▶ _Given entries_
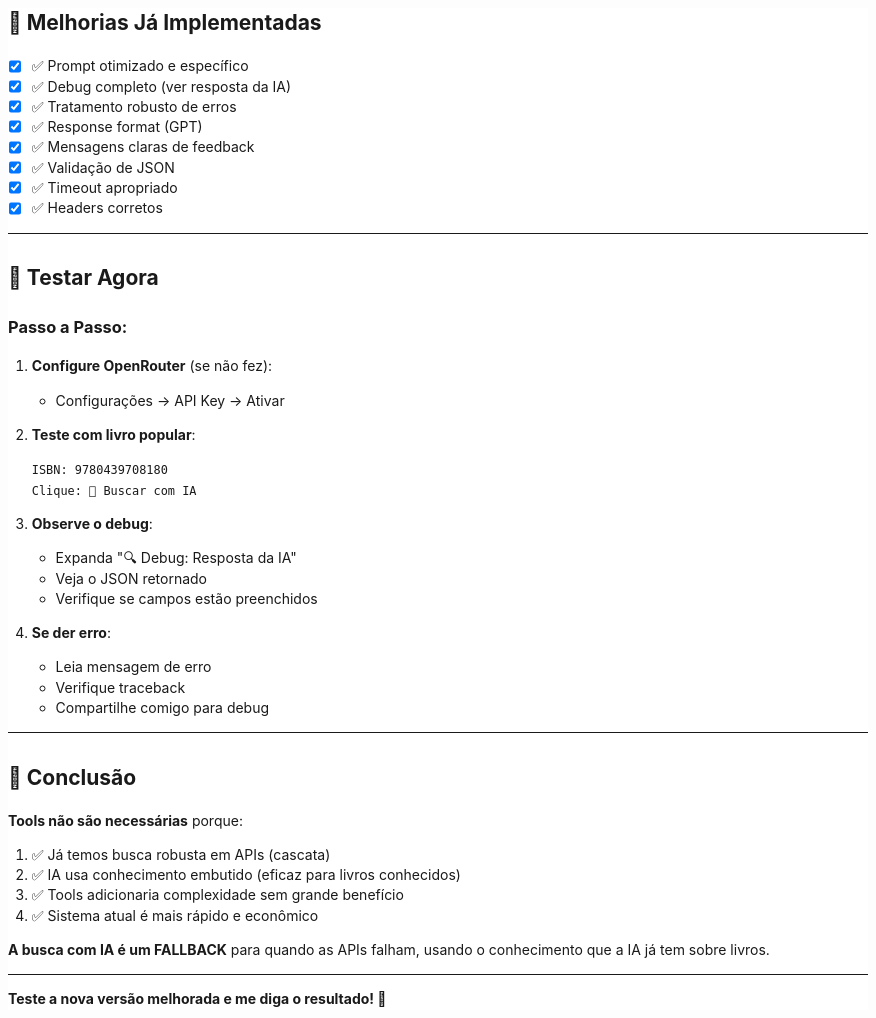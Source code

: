 
## 🔧 Melhorias Já Implementadas

- [x] ✅ Prompt otimizado e específico
- [x] ✅ Debug completo (ver resposta da IA)
- [x] ✅ Tratamento robusto de erros
- [x] ✅ Response format (GPT)
- [x] ✅ Mensagens claras de feedback
- [x] ✅ Validação de JSON
- [x] ✅ Timeout apropriado
- [x] ✅ Headers corretos

---

## 🧪 Testar Agora

### Passo a Passo:

1. **Configure OpenRouter** (se não fez):
   - Configurações → API Key → Ativar

2. **Teste com livro popular**:
   ```
   ISBN: 9780439708180
   Clique: 🤖 Buscar com IA
   ```

3. **Observe o debug**:
   - Expanda "🔍 Debug: Resposta da IA"
   - Veja o JSON retornado
   - Verifique se campos estão preenchidos

4. **Se der erro**:
   - Leia mensagem de erro
   - Verifique traceback
   - Compartilhe comigo para debug

---

## 📝 Conclusão

**Tools não são necessárias** porque:

1. ✅ Já temos busca robusta em APIs (cascata)
2. ✅ IA usa conhecimento embutido (eficaz para livros conhecidos)
3. ✅ Tools adicionaria complexidade sem grande benefício
4. ✅ Sistema atual é mais rápido e econômico

**A busca com IA é um FALLBACK** para quando as APIs falham, usando o conhecimento que a IA já tem sobre livros.

---

**Teste a nova versão melhorada e me diga o resultado! 🚀**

▶ _Exercise objective_
Among the records above, find each line holding "livros" and list it.

▶ _Response_
2. ✅ IA usa conhecimento embutido (eficaz para livros conhecidos)
**A busca com IA é um FALLBACK** para quando as APIs falham, usando o conhecimento que a IA já tem sobre livros.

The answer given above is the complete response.